Kasalath. The locus of glup3 was mapped within 5.4 cM region, between RFLP markers R374 (81.9 cM position from short arm end) and R1783 (87.3cM). For high-resolution mapping, about 2,200 glup3 homozygous plants from F2 were selected. The genome DNA was extracted from the seedling of glup3 homozygous plants. Using CAPS markers C377 (74.5cM) and R3261 (87.3cM), 45 recombinants in the side of short arm and 88 in the side of long arm were selected. From the above recombinants, 2 between glup3 and RFLP marker L1091 and 8 between glup3 and R2783 were selected. The results indicate that Glup3 locus is located within 0.5cM region, between L1091 and R2783. The search of BAC clone database revealed that L1091 and R2783 corresponded to BAC clones OSJNBa0091D06 and OSJNBa0011L07, respectively. Both clones overlapped. This shows that Glup3 gene sequence is contained within these BAC clones. To shorten the region containing Glup3 gene, CAPS markers from the sequence of OSJNBa0091D06 were constructed and used for further mapping of Glup3 gene. As a result, we obtained several recombinant plants (Fig. 1). These results showed that Glup3 gene was contained in 95kb, from L1091 to long arm side. The high homologous sequence with vacuolar processing enzyme in castor bean, soybean and Arabidopsis, which is related to maturation of the protein in the vacuole (Hara-Nishimura et al. 1993, Kinoshita et al. 1995, Shimada et al. 1994), was detected. The sequence has been considered as the candidate of Glup3 gene. The complementation test by transformation with Glup3 candidate gene is currently underway.

References

Hara-Nishimura, I., Y. Takeuchi and M. Nishimura, 1993. Molecular characterization of a vacuolar processing enzyme related to a putative proteinase of Schistosoma mansoni. Plant Cell 5: 1651-1659.

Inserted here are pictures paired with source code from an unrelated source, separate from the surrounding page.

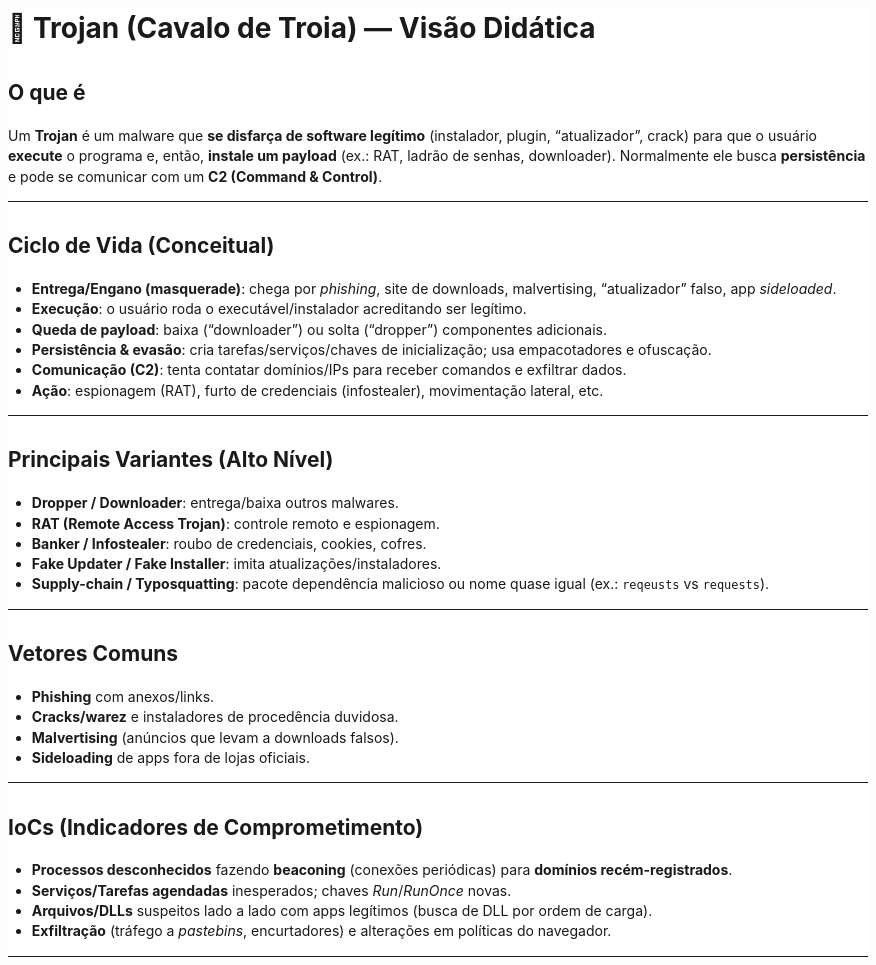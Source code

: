 # 🐴 Trojan (Cavalo de Troia) — Visão Didática

## O que é
Um **Trojan** é um malware que **se disfarça de software legítimo** (instalador, plugin, “atualizador”, crack) para que o usuário **execute** o programa e, então, **instale um payload** (ex.: RAT, ladrão de senhas, downloader). Normalmente ele busca **persistência** e pode se comunicar com um **C2 (Command & Control)**.

---

## Ciclo de Vida (Conceitual)

- **Entrega/Engano (masquerade)**: chega por *phishing*, site de downloads, malvertising, “atualizador” falso, app *sideloaded*.  
- **Execução**: o usuário roda o executável/instalador acreditando ser legítimo.  
- **Queda de payload**: baixa (“downloader”) ou solta (“dropper”) componentes adicionais.  
- **Persistência & evasão**: cria tarefas/serviços/chaves de inicialização; usa empacotadores e ofuscação.  
- **Comunicação (C2)**: tenta contatar domínios/IPs para receber comandos e exfiltrar dados.  
- **Ação**: espionagem (RAT), furto de credenciais (infostealer), movimentação lateral, etc.

---

## Principais Variantes (Alto Nível)

- **Dropper / Downloader**: entrega/baixa outros malwares.  
- **RAT (Remote Access Trojan)**: controle remoto e espionagem.  
- **Banker / Infostealer**: roubo de credenciais, cookies, cofres.  
- **Fake Updater / Fake Installer**: imita atualizações/instaladores.  
- **Supply-chain / Typosquatting**: pacote dependência malicioso ou nome quase igual (ex.: `reqeusts` vs `requests`).  

---

## Vetores Comuns

- **Phishing** com anexos/links.  
- **Cracks/warez** e instaladores de procedência duvidosa.  
- **Malvertising** (anúncios que levam a downloads falsos).  
- **Sideloading** de apps fora de lojas oficiais.  

---

## IoCs (Indicadores de Comprometimento)

- **Processos desconhecidos** fazendo **beaconing** (conexões periódicas) para **domínios recém-registrados**.  
- **Serviços/Tarefas agendadas** inesperados; chaves *Run*/*RunOnce* novas.  
- **Arquivos/DLLs** suspeitos lado a lado com apps legítimos (busca de DLL por ordem de carga).  
- **Exfiltração** (tráfego a *pastebins*, encurtadores) e alterações em políticas do navegador.

---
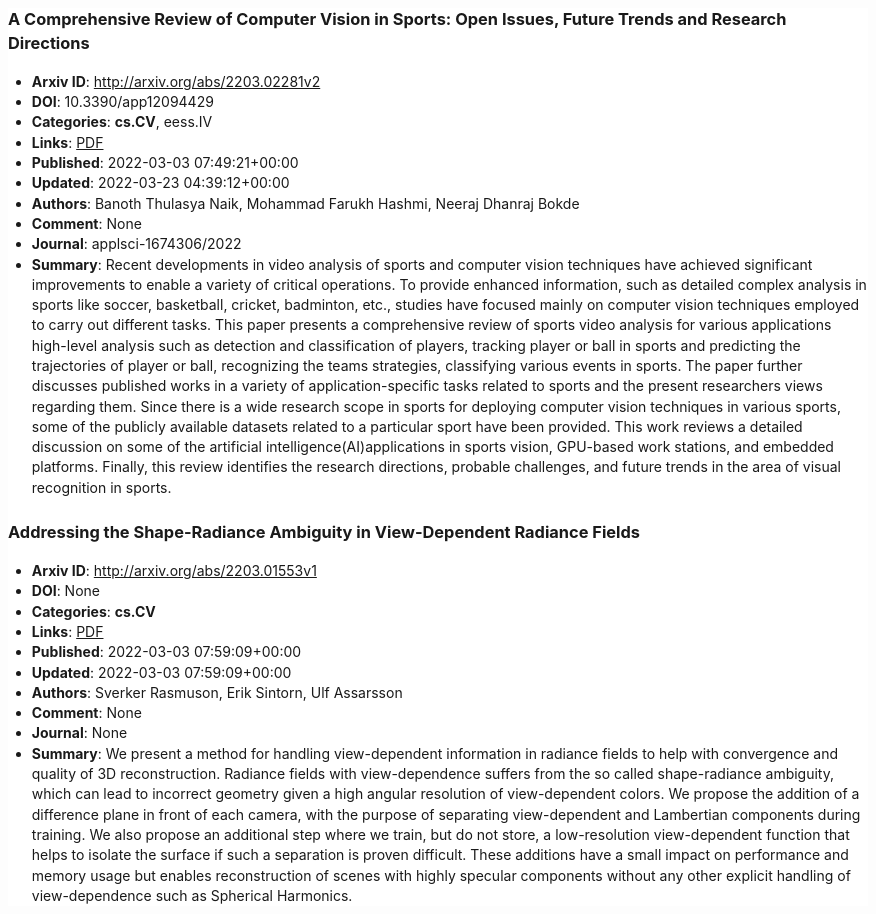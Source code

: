 ### A Comprehensive Review of Computer Vision in Sports: Open Issues, Future Trends and Research Directions
- **Arxiv ID**: http://arxiv.org/abs/2203.02281v2
- **DOI**: 10.3390/app12094429
- **Categories**: **cs.CV**, eess.IV
- **Links**: [PDF](http://arxiv.org/pdf/2203.02281v2)
- **Published**: 2022-03-03 07:49:21+00:00
- **Updated**: 2022-03-23 04:39:12+00:00
- **Authors**: Banoth Thulasya Naik, Mohammad Farukh Hashmi, Neeraj Dhanraj Bokde
- **Comment**: None
- **Journal**: applsci-1674306/2022
- **Summary**: Recent developments in video analysis of sports and computer vision techniques have achieved significant improvements to enable a variety of critical operations. To provide enhanced information, such as detailed complex analysis in sports like soccer, basketball, cricket, badminton, etc., studies have focused mainly on computer vision techniques employed to carry out different tasks. This paper presents a comprehensive review of sports video analysis for various applications high-level analysis such as detection and classification of players, tracking player or ball in sports and predicting the trajectories of player or ball, recognizing the teams strategies, classifying various events in sports. The paper further discusses published works in a variety of application-specific tasks related to sports and the present researchers views regarding them. Since there is a wide research scope in sports for deploying computer vision techniques in various sports, some of the publicly available datasets related to a particular sport have been provided. This work reviews a detailed discussion on some of the artificial intelligence(AI)applications in sports vision, GPU-based work stations, and embedded platforms. Finally, this review identifies the research directions, probable challenges, and future trends in the area of visual recognition in sports.



### Addressing the Shape-Radiance Ambiguity in View-Dependent Radiance Fields
- **Arxiv ID**: http://arxiv.org/abs/2203.01553v1
- **DOI**: None
- **Categories**: **cs.CV**
- **Links**: [PDF](http://arxiv.org/pdf/2203.01553v1)
- **Published**: 2022-03-03 07:59:09+00:00
- **Updated**: 2022-03-03 07:59:09+00:00
- **Authors**: Sverker Rasmuson, Erik Sintorn, Ulf Assarsson
- **Comment**: None
- **Journal**: None
- **Summary**: We present a method for handling view-dependent information in radiance fields to help with convergence and quality of 3D reconstruction. Radiance fields with view-dependence suffers from the so called shape-radiance ambiguity, which can lead to incorrect geometry given a high angular resolution of view-dependent colors. We propose the addition of a difference plane in front of each camera, with the purpose of separating view-dependent and Lambertian components during training. We also propose an additional step where we train, but do not store, a low-resolution view-dependent function that helps to isolate the surface if such a separation is proven difficult. These additions have a small impact on performance and memory usage but enables reconstruction of scenes with highly specular components without any other explicit handling of view-dependence such as Spherical Harmonics.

Kinoshita, T., M. Nishimura and I. Hara-Nishimura, 1995. Homologous of a vacuolar processing enzyme that are expressed in different organs in Arabidopsis thaliana. Plant Mol. Biol. 29: 81-89.

Satoh, H., T. Kumamaru, M. Ogawa, M. Shiraishi, B.G. Im, M.Y. Son and Y. Takemoto, 1995. Spontaneous 57 kDa mutant in rice. RGN 12: 194-196.

Shimada, T., N. Hirai, M. Nishimura and I. Hara-Nishimura, 1994. Vacuolar processing enzyme of soybean that converts proproteins to the corresponding mature forms. Plant Cell Physiol. 35: 713-718.

Tanaka, K., T. Sugimoto, M. Ogawa and Z. Kasai, 1980. Isolation and characterization of two types of protein bodies in rice endosperm. Agric. Biol. Chem. 44: 1633-1639.

Yamagata, H., T. Sugimoto, K. Tanaka, and Z. Kasai, 1982. Biosynthesis of storage proteins in developing rice seeds. Plant Physiol. 70: 1094-1100.